If a line in the data contains "description", copy it out.
##########
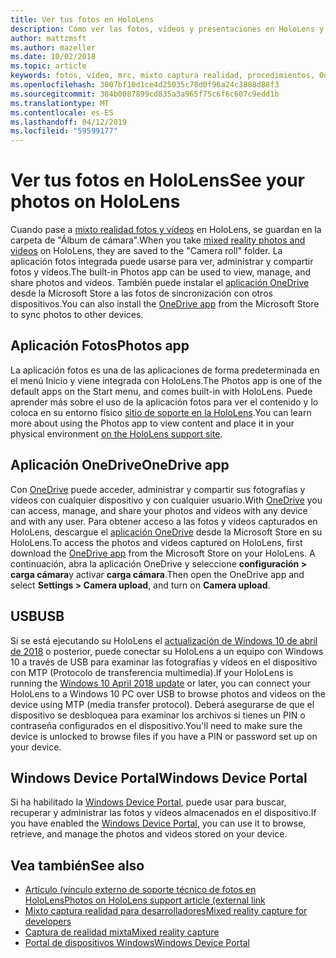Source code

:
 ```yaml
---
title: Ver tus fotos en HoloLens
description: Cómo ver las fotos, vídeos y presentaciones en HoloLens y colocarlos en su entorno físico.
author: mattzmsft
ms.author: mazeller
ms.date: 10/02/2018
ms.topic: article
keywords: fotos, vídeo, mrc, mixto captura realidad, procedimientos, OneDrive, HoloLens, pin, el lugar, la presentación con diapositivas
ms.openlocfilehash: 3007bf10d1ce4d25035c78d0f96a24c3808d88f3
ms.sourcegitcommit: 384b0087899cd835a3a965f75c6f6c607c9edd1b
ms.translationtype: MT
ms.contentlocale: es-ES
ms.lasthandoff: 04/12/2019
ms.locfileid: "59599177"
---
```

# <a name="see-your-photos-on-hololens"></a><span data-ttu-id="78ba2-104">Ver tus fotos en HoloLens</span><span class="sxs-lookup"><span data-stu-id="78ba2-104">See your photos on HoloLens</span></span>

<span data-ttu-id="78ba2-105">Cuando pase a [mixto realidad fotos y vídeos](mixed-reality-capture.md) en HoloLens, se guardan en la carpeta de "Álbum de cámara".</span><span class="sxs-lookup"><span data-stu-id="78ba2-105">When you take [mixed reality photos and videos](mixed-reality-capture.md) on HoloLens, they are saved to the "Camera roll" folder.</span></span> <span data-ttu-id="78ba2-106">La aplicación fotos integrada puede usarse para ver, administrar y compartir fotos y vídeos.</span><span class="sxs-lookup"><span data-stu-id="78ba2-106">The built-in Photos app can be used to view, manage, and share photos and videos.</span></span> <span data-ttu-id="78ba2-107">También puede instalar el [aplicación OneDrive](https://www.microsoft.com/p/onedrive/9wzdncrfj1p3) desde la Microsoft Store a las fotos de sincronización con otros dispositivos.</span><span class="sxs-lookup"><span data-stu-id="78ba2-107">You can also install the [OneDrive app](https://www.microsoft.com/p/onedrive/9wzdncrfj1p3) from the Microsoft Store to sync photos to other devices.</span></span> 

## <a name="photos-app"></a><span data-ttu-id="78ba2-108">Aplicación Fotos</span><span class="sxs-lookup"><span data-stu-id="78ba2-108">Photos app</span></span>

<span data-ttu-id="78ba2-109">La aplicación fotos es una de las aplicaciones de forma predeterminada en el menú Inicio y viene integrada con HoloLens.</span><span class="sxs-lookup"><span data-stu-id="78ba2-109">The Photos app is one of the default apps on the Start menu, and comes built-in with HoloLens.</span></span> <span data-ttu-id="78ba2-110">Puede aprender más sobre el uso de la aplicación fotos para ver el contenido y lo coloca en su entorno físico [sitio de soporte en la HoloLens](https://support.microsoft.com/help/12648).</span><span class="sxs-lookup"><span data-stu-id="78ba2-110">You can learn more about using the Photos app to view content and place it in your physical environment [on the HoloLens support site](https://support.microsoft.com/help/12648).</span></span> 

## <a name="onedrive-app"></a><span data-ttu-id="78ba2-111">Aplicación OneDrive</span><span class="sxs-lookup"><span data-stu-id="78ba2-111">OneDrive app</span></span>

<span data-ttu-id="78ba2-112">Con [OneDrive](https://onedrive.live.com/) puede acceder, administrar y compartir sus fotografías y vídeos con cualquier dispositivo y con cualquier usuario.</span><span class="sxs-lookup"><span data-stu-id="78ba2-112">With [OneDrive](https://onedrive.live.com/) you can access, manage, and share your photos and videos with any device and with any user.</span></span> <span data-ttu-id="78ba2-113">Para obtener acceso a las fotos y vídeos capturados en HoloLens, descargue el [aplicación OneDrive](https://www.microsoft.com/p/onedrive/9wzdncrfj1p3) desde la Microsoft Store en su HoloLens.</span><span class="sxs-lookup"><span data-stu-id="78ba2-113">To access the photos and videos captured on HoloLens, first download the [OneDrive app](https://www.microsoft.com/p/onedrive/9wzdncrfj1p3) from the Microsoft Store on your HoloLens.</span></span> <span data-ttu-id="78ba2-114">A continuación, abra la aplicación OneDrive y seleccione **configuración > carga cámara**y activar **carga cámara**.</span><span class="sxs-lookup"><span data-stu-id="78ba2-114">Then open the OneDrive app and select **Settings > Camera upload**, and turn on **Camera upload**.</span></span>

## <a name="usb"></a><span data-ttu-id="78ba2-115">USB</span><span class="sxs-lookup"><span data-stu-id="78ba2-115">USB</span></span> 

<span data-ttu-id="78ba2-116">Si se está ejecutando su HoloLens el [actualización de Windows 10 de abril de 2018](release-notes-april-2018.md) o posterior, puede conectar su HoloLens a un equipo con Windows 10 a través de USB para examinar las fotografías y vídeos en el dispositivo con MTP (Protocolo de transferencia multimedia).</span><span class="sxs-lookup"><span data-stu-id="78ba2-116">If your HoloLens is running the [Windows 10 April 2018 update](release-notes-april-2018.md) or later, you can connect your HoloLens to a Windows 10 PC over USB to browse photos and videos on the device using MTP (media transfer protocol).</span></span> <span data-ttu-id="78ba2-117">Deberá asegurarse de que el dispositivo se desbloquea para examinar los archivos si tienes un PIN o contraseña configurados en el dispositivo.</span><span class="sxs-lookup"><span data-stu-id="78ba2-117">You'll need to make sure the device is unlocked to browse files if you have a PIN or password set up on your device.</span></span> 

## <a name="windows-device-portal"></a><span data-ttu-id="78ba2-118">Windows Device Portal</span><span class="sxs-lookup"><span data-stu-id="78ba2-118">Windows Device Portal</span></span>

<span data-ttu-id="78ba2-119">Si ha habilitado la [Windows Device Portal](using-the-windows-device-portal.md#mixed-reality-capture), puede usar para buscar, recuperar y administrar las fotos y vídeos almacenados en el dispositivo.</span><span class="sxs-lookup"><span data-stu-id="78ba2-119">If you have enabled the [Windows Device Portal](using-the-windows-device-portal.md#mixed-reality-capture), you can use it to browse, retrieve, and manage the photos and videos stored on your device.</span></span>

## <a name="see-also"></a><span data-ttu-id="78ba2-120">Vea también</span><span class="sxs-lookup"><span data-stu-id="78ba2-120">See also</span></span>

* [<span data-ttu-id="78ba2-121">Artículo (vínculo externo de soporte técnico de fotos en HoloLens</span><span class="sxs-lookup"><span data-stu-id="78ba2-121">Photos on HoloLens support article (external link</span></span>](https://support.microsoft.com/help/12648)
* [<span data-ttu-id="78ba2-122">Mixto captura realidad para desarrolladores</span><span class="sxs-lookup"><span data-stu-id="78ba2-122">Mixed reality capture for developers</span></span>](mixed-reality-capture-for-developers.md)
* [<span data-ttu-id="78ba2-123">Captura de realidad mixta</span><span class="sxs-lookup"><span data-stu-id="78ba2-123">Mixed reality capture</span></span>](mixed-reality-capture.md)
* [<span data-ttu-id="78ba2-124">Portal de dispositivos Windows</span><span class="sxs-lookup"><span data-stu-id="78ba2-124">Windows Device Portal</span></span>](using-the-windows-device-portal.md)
##########
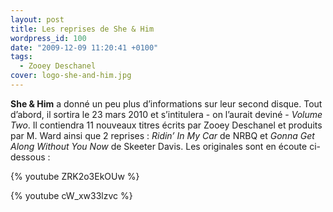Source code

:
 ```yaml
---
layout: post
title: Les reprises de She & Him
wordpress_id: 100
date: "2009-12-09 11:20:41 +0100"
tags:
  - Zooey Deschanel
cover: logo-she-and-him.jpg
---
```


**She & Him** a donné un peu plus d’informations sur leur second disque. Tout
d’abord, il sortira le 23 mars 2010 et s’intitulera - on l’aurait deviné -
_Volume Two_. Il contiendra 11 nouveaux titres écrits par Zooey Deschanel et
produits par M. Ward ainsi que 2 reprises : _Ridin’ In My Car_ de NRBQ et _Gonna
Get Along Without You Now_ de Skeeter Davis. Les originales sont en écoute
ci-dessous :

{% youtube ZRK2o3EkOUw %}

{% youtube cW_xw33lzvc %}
##########
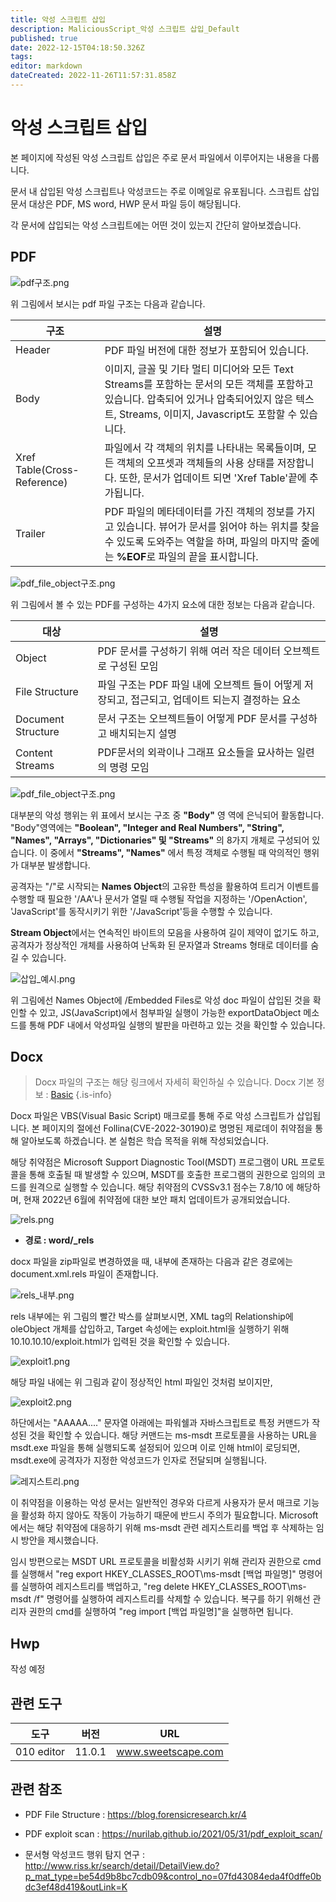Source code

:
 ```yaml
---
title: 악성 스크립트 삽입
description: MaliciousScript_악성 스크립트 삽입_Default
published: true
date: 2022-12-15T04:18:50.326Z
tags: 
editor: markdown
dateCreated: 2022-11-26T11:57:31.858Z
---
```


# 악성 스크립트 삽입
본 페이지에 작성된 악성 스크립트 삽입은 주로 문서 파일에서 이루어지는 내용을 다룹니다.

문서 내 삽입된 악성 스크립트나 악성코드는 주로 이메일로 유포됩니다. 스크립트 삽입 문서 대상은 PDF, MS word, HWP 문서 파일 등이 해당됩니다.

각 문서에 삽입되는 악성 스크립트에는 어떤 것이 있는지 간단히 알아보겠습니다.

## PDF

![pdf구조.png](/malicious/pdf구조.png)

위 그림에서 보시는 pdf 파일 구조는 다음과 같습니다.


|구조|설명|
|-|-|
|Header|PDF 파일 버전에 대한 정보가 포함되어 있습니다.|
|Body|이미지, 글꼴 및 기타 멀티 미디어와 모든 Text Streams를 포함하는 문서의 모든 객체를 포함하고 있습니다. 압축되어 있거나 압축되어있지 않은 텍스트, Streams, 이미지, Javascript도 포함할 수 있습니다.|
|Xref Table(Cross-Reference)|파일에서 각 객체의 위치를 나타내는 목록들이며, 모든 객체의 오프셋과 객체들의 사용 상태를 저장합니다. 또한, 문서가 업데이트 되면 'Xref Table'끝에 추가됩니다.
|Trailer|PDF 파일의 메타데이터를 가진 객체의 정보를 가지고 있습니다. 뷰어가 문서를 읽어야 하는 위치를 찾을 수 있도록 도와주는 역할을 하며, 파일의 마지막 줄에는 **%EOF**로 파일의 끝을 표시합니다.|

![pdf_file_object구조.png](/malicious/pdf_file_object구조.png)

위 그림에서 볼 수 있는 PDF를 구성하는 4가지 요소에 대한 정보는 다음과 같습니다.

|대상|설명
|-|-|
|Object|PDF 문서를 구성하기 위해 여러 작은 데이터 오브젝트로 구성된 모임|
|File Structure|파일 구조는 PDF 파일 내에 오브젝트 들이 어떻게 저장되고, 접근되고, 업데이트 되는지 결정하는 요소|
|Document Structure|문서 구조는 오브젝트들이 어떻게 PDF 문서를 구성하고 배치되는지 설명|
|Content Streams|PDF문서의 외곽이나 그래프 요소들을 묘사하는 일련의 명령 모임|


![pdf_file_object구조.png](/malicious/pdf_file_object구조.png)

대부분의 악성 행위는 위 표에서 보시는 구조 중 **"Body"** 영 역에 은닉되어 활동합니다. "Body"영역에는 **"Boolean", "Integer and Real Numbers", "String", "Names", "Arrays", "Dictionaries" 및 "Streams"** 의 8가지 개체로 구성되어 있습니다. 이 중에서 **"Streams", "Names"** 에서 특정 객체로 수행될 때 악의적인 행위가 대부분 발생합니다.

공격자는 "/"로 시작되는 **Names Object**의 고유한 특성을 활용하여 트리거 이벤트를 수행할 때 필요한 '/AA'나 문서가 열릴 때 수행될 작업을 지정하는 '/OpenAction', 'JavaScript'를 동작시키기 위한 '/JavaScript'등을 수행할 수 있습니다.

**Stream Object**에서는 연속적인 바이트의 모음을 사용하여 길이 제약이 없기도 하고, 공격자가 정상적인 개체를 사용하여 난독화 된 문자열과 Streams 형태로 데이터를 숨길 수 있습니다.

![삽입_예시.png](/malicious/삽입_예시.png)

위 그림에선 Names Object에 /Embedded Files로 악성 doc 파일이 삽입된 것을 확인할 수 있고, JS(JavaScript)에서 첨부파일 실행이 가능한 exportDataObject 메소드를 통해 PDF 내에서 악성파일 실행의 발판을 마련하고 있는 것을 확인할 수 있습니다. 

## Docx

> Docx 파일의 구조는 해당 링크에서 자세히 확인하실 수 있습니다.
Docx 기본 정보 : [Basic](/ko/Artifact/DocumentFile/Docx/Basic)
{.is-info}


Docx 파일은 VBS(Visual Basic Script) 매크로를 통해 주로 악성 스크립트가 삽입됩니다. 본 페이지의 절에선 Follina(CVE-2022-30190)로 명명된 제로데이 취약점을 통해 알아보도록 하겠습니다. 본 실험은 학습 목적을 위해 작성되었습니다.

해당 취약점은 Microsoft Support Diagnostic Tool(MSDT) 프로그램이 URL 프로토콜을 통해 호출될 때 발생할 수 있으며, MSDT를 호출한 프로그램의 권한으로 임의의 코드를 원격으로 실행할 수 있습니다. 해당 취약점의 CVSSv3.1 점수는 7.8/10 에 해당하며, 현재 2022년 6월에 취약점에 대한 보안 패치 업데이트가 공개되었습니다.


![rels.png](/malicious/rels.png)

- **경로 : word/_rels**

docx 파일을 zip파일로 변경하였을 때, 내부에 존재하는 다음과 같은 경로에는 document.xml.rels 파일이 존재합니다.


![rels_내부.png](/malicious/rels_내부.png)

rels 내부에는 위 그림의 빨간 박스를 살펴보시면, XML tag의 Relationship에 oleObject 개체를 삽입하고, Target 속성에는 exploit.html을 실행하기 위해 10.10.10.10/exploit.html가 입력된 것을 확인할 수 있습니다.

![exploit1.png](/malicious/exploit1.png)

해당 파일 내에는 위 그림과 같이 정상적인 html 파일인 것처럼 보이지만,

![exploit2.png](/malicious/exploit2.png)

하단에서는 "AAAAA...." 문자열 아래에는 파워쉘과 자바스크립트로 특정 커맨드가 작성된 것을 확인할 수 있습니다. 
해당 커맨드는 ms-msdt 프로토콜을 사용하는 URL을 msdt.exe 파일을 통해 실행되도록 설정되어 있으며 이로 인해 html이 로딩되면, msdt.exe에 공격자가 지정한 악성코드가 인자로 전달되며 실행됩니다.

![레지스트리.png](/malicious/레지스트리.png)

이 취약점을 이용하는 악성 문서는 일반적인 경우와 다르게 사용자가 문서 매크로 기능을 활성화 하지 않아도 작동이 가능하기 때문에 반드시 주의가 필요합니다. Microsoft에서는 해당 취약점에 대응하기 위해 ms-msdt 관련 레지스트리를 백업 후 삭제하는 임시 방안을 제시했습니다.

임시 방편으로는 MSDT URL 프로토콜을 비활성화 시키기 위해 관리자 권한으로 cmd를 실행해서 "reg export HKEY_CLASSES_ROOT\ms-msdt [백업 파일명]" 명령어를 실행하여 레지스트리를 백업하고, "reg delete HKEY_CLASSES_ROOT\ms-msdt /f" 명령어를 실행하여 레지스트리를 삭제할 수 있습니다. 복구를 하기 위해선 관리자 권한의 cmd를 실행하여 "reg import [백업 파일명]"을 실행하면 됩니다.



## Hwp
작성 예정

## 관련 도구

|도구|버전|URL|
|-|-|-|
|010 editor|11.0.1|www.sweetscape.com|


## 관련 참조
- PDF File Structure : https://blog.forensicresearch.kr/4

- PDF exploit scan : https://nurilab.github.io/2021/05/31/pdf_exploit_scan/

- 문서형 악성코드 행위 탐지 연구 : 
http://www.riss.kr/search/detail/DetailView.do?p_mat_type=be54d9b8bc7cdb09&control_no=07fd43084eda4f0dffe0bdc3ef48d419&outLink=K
##########
Answer for the task -
description: Cómo ver las fotos, vídeos y presentaciones en HoloLens y colocarlos en su entorno físico.
description: MaliciousScript_악성 스크립트 삽입_Default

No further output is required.